At the same time, Barr, who has worked for Gallego in the past but is not involved in the Arizona Senate race, said he believes it is unlikely that Sinema will get many votes from Democrats if she runs for the Senate again.
“I don’t think that there’s going to be a lot of like Democratic ticket splitting,” he said. “I think the question is, how close can [Gallego] get to zeroing out Kyrsten’s vote among Democratic voters? Obviously she’s going to get some, but there was real vitriol toward her before she left [the party], and I think that’s only gotten worse.”
Barrett Marson, an Arizona-based GOP strategist, said that Gallego’s challenge is running as a progressive in what is still a conservative state.
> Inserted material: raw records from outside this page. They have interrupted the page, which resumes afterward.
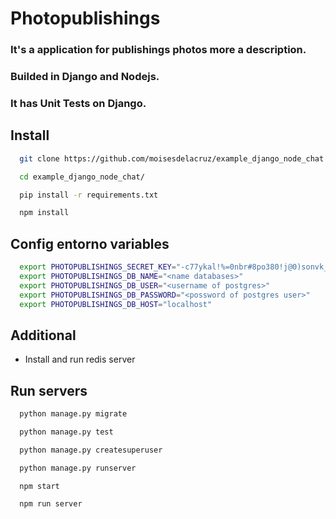 # Photopublishings
### It's a application for publishings photos more a description.
### Builded in Django and Nodejs.
### It has Unit Tests on Django.

## Install
```sh
  git clone https://github.com/moisesdelacruz/example_django_node_chat.git

  cd example_django_node_chat/

  pip install -r requirements.txt

  npm install

```

## Config entorno variables
```sh
  export PHOTOPUBLISHINGS_SECRET_KEY="-c77ykal!%=0nbr#8po380!j@0)sonvk_)7)ajtog84bmwwb!p"
  export PHOTOPUBLISHINGS_DB_NAME="<name databases>"
  export PHOTOPUBLISHINGS_DB_USER="<username of postgres>"
  export PHOTOPUBLISHINGS_DB_PASSWORD="<possword of postgres user>"
  export PHOTOPUBLISHINGS_DB_HOST="localhost"
```

## Additional
- Install and run redis server

## Run servers
```sh
  python manage.py migrate

  python manage.py test

  python manage.py createsuperuser

  python manage.py runserver

  npm start

  npm run server
```
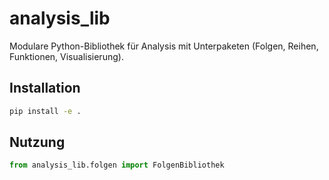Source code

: # analysis_lib

Modulare Python-Bibliothek für Analysis mit Unterpaketen (Folgen, Reihen, Funktionen, Visualisierung).

## Installation
```bash
pip install -e .
```

## Nutzung
```python
from analysis_lib.folgen import FolgenBibliothek
```
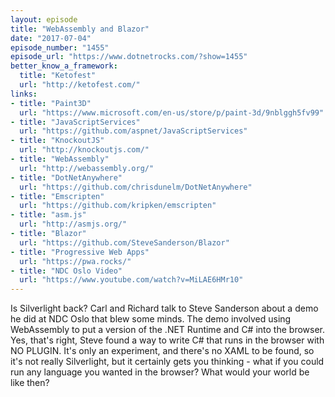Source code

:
 ```yaml
---
layout: episode
title: "WebAssembly and Blazor"
date: "2017-07-04"
episode_number: "1455"
episode_url: "https://www.dotnetrocks.com/?show=1455"
better_know_a_framework:
  title: "Ketofest"
  url: "http://ketofest.com/"
links:
- title: "Paint3D"
  url: "https://www.microsoft.com/en-us/store/p/paint-3d/9nblggh5fv99"
- title: "JavaScriptServices"
  url: "https://github.com/aspnet/JavaScriptServices"
- title: "KnockoutJS"
  url: "http://knockoutjs.com/"
- title: "WebAssembly"
  url: "http://webassembly.org/"
- title: "DotNetAnywhere"
  url: "https://github.com/chrisdunelm/DotNetAnywhere"
- title: "Emscripten"
  url: "https://github.com/kripken/emscripten"
- title: "asm.js"
  url: "http://asmjs.org/"
- title: "Blazor"
  url: "https://github.com/SteveSanderson/Blazor"
- title: "Progressive Web Apps"
  url: "https://pwa.rocks/"
- title: "NDC Oslo Video"
  url: "https://www.youtube.com/watch?v=MiLAE6HMr10"
---
```


Is Silverlight back? Carl and Richard talk to Steve Sanderson about a demo he did at NDC Oslo that blew some minds. The demo involved using WebAssembly to put a version of the .NET Runtime and C# into the browser. Yes, that's right, Steve found a way to write C# that runs in the browser with NO PLUGIN. It's only an experiment, and there's no XAML to be found, so it's not really Silverlight, but it certainly gets you thinking - what if you could run any language you wanted in the browser? What would your world be like then?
Both Sinema and Kelly campaigned as independent-minded candidates in their winning elections and were not chest-thumping liberals, he said.
But the absence of a Democratic primary may allow Gallego to forgo some of the hard appeals he would otherwise have to make to progressives and instead allow him some time to burnish his credentials with independents and even Republicans. And Marson conceded that the GOP has serious challenges in the Senate race as well.
“A traditional conservative Republican who is out there campaigning on the economy, on border security, on reducing inflation would easily win the Senate seat,” he said. “The problem will be to get that person across the primary finish line. At this particular time, as recently as just this past August, we’ve seen former President Trump still has a hold on the Arizona Republican primary voter.”